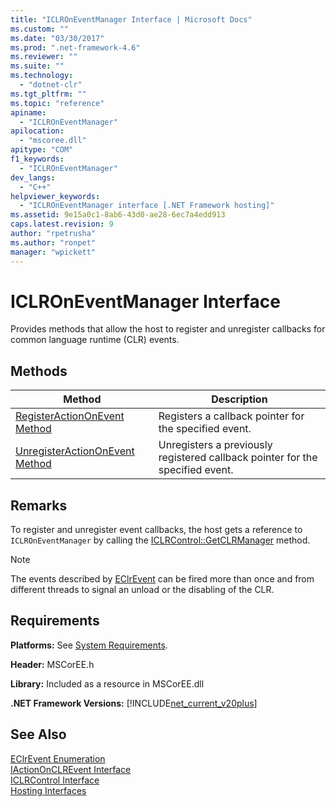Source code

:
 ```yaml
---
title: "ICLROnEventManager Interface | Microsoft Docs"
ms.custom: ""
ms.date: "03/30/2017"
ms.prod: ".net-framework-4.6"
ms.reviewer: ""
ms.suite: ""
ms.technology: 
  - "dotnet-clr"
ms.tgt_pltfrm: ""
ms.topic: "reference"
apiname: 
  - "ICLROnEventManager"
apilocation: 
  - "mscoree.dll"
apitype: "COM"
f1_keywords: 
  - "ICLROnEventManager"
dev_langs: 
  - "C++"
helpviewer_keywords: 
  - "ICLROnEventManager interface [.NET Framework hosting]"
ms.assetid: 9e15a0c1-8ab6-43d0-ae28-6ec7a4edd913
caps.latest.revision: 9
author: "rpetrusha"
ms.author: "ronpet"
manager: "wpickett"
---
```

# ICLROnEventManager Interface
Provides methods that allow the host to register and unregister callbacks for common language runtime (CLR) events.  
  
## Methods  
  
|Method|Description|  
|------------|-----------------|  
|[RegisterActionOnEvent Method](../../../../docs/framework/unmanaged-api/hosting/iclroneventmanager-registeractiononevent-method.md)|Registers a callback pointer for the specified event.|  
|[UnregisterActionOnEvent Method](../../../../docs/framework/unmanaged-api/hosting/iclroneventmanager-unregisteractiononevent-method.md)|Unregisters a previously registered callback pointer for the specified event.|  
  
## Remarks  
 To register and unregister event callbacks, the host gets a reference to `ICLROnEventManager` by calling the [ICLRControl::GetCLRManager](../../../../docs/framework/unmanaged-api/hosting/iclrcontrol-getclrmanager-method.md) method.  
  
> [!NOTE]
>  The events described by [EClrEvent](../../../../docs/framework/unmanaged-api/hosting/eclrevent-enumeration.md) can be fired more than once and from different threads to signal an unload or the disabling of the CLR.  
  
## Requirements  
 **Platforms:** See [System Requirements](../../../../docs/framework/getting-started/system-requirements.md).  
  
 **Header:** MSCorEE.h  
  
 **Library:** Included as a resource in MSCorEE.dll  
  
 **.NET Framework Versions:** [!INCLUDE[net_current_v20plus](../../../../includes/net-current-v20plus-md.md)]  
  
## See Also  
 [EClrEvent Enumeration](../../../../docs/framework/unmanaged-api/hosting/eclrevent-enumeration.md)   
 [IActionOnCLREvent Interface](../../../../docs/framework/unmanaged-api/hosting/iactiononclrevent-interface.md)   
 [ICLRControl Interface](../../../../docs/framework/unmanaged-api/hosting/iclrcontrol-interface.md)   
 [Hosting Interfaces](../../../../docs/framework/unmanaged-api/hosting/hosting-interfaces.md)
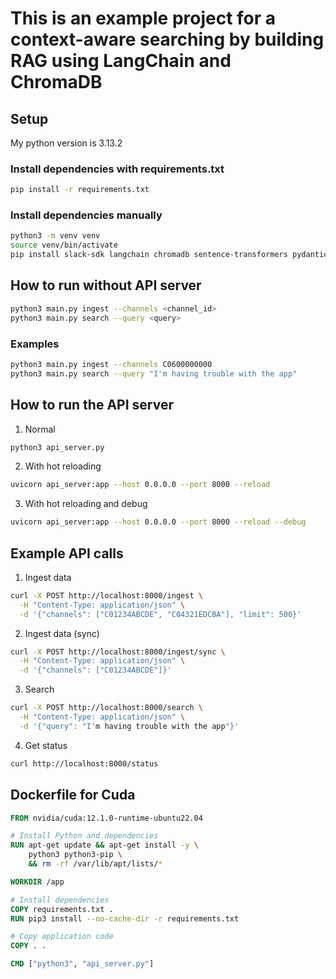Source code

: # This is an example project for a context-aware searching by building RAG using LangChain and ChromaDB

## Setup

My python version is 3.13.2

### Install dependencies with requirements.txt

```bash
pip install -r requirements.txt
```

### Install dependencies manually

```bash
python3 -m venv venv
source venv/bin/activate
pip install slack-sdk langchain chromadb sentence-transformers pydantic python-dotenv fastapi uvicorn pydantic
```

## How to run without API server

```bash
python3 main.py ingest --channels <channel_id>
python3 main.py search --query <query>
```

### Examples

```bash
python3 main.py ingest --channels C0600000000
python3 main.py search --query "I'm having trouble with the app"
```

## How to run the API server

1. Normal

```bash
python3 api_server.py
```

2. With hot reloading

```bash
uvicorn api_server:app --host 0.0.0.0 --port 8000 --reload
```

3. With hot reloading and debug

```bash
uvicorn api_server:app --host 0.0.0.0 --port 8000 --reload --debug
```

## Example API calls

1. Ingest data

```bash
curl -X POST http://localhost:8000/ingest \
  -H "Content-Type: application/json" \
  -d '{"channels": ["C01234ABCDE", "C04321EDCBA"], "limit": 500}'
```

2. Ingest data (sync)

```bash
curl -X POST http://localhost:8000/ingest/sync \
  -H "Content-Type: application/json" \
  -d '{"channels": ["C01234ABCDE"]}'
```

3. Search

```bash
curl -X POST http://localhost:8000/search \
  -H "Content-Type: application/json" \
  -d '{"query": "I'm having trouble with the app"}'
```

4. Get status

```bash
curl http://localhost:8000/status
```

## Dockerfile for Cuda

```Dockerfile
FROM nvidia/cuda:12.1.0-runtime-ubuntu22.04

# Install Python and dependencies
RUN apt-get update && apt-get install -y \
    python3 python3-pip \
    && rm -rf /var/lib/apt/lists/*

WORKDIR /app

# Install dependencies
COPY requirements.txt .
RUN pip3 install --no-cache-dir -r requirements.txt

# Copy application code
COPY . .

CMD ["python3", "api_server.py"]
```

» DESCRIPTION OF THE TASK
Each line that holds the string "dependencies" is to be copied from the entries above.

» RESULT OF THE TASK
### Install dependencies with requirements.txt
### Install dependencies manually
# Install Python and dependencies
# Install dependencies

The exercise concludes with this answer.